Musical Instruments of India
The Musical Instruments section of the Indian Culture portal contains information about a range of instruments from across India. The Indian Culture portal has researched and is happy to present information about the countless exquisite musical instruments of our country. The extent and diversity of such instruments is vast and we will keep on adding to this section.
Natya Shastra by Bharat Muni (composed between 200 BC and 200 AD) clubbed musical instruments into four groups: Avanaddha Vadya (membranophones or percussion instruments), Ghan Vadya (idiophones or solid instruments), Sushir Vadya (aerophones or wind instruments),
and Tat Vadya (chordophones or stringed instruments). This ancient classification given by Bharat Muni for the musical instruments of India was later adapted in 12th century Europe and used for the classification of the Musical Instruments of Europe. Later, Greek labels were assigned to the four classifications - Chordophones for Tat Vadya, Membranophones for Avanaddha Vadya, Aerophones for Sushir Vadya, and Autophones for Ghan Vadya. Thus, the western system of classification is based on the ancient Indian Natya Shastra.

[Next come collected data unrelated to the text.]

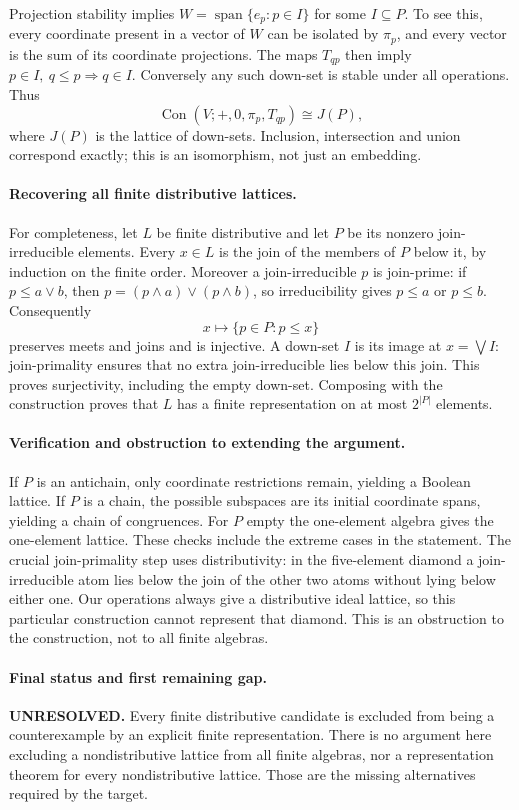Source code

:\documentclass[11pt,a4paper]{article}
\begin{document}
Projection stability implies
$W=\operatorname{span}\{e_p:p\in I\}$ for some $I\subseteq P$.
To see this, every coordinate present in a vector of $W$ can be isolated
by $\pi_p$, and every vector is the sum of its coordinate projections.
The maps $T_{qp}$ then imply $p\in I,\ q\le p\Rightarrow q\in I$.
Conversely any such down-set is stable under all operations. Thus
\[
 \operatorname{Con}(V;+,0,\pi_p,T_{qp})\cong J(P),
\]
where $J(P)$ is the lattice of down-sets. Inclusion, intersection and
union correspond exactly; this is an isomorphism, not just an embedding.

\paragraph{Recovering all finite distributive lattices.}
For completeness, let $L$ be finite distributive and let $P$ be its
nonzero join-irreducible elements. Every $x\in L$ is the join of the
members of $P$ below it, by induction on the finite order. Moreover a
join-irreducible $p$ is join-prime: if $p\le a\vee b$, then
$p=(p\wedge a)\vee(p\wedge b)$, so irreducibility gives $p\le a$ or
$p\le b$. Consequently
\[
 x\longmapsto\{p\in P:p\le x\}
\]
preserves meets and joins and is injective. A down-set $I$ is its image
at $x=\bigvee I$: join-primality ensures that no extra join-irreducible
lies below this join. This proves surjectivity, including the empty
down-set. Composing with the construction proves that $L$ has a finite
representation on at most $2^{|P|}$ elements.

\paragraph{Verification and obstruction to extending the argument.}
If $P$ is an antichain, only coordinate restrictions remain, yielding a
Boolean lattice. If $P$ is a chain, the possible subspaces are its initial
coordinate spans, yielding a chain of congruences. For $P$ empty the
one-element algebra gives the one-element lattice. These checks include
the extreme cases in the statement. The crucial join-primality step
uses distributivity: in the five-element diamond a join-irreducible
atom lies below the join of the other two atoms without lying below
either one. Our operations always give a distributive ideal lattice,
so this particular construction cannot represent that diamond. This is
an obstruction to the construction, not to all finite algebras.

\paragraph{Final status and first remaining gap.}
\textbf{UNRESOLVED.} Every finite distributive candidate is excluded
from being a counterexample by an explicit finite representation.
There is no argument here excluding a nondistributive lattice from all
finite algebras, nor a representation theorem for every nondistributive
lattice. Those are the missing alternatives required by the target.
\end{document}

Ancient Indian statues and paintings show the use of musical instruments similar to what we see today. As many different materials are used in the manufacturing process, including leather, wood, metal, and pottery the making of musical instruments requires great skill and also a basic knowledge of music and acoustical principles.
The Indian Classical Musical system has two major traditions - Hindustani and Carnatic.
Additionally, there are several other traditions such as folk, tribal, etc. From ancient times, Indian musicians from these traditions have developed and performed with traditional and indigenous musical instruments that suited their style.
Therefore, the musical instruments of India bring along a rich heritage and form an integral part of the cultural traditions of this country.